Spatial expression of Cbfa1/Runx2 isoforms in teeth and characterization of binding sites in the DSPP gene.

Cbfa1/Runx2 is an essential transcription factor for osteoblast and odontoblast differentiation. Heterogeneous mutations of Cbfa1 gene result in cleidocranial dysplasia, an autosomal dominant syndrome, characterized by abnormal skeletal genesis and dental disorders. Recently three Cbfa1/Runx isoforms (Pebp2 alpha A/type I, til-1/type II, and Osf2/type III) have been identified that differ in their amino-terminal sequences. The precise roles of Cbfa1/Runx2 isoforms in odontoblast development are not known. The purpose of this study was to determine and compare expression patterns of the three Cbfa1/Runx2 isoforms in newborn tooth organs. Toward this aim, we developed three probes: type I and type II, which specifically hybridize with Pebp2 alpha A and til-1, respectively, and type II/III, which hybridizes with osf2 and partially with til-1. In addition, Cbfa1/Runx2 binding sites were identified in the regulatory elements of mouse dentin sialophosphoprotein (mDSPP) gene, which encodes a matrix protein expressed during odontogenesis.

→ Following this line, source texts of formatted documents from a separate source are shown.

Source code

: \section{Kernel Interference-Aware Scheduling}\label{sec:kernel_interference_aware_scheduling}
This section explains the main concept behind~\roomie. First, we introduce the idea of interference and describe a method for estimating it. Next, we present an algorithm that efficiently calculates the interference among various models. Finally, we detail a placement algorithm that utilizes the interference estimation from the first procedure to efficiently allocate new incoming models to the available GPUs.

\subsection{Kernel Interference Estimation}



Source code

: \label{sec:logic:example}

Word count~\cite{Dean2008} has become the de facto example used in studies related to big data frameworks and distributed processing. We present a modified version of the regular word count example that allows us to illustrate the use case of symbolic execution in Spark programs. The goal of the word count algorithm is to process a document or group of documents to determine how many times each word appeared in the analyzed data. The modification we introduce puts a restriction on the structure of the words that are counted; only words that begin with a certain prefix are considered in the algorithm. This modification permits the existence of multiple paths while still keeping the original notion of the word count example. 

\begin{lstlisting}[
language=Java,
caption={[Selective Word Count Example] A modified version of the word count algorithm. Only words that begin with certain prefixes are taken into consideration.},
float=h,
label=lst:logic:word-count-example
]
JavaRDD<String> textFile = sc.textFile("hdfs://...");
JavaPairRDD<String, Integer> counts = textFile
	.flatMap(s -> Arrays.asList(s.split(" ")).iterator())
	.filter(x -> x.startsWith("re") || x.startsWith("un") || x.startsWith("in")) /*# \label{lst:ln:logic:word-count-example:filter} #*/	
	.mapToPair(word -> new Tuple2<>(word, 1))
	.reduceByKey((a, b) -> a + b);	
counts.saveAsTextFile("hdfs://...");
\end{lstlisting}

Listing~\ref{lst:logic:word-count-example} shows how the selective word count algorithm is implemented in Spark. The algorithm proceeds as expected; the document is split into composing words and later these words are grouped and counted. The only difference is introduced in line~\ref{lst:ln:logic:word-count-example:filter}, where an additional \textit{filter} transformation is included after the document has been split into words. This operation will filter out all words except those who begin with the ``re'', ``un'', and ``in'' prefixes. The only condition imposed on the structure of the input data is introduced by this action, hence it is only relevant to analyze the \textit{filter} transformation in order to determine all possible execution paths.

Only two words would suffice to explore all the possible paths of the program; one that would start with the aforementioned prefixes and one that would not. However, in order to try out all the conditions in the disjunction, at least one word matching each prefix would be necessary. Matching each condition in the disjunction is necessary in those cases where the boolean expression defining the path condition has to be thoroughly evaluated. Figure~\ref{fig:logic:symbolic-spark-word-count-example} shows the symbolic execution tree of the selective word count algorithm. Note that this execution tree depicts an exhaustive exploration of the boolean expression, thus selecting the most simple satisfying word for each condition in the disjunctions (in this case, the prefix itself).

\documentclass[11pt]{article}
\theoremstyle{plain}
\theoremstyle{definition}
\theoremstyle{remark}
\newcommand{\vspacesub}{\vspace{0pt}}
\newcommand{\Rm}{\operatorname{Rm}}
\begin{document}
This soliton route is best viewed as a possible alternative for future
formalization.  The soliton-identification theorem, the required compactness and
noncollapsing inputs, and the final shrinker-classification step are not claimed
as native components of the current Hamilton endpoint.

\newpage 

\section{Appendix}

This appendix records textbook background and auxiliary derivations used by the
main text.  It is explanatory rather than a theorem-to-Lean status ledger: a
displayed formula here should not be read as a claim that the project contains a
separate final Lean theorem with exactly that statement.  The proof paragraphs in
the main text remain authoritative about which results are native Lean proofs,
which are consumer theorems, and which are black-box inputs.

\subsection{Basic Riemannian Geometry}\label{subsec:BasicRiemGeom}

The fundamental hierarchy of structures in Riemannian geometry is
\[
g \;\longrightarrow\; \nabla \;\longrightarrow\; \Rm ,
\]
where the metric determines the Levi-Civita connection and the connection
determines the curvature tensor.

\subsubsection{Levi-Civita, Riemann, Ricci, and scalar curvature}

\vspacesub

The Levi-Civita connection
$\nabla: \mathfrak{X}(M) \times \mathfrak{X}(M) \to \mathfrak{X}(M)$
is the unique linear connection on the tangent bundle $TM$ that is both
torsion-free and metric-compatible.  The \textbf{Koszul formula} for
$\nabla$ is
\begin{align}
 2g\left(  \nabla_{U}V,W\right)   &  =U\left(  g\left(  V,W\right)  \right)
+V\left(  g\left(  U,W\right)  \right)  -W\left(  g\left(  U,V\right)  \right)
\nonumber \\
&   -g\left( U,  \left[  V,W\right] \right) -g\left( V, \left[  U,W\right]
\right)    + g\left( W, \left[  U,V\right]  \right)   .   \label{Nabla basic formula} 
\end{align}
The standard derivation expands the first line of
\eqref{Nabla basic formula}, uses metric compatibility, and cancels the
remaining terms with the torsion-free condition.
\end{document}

In situ hybridization performed with the specific Cbfa1/Runx2 isoform probes demonstrated that all isoforms are expressed in teeth and bone. The type I isoform was expressed at higher levels than isoforms type II and type II/III in developing newborn mouse incisors. Genomic mDSPP clones were isolated and characterized containing approximately 2.6 kb of the promoter region. Computer analysis of the promoter segment and intron 1 revealed a number of potential transcriptional factor binding sites including five Cbfa1/Runx2 binding sites, three in the promoter region and two within intron 1. DNA-protein assay and antibody supershift experiments showed that these binding sites interact with nuclear extracts isolated from the mouse odontoblast cell line MO6-G3. Further characterization of the functional role of Cbfa1/Runx2 in the regulation of the mDSPP gene expression is being investigated.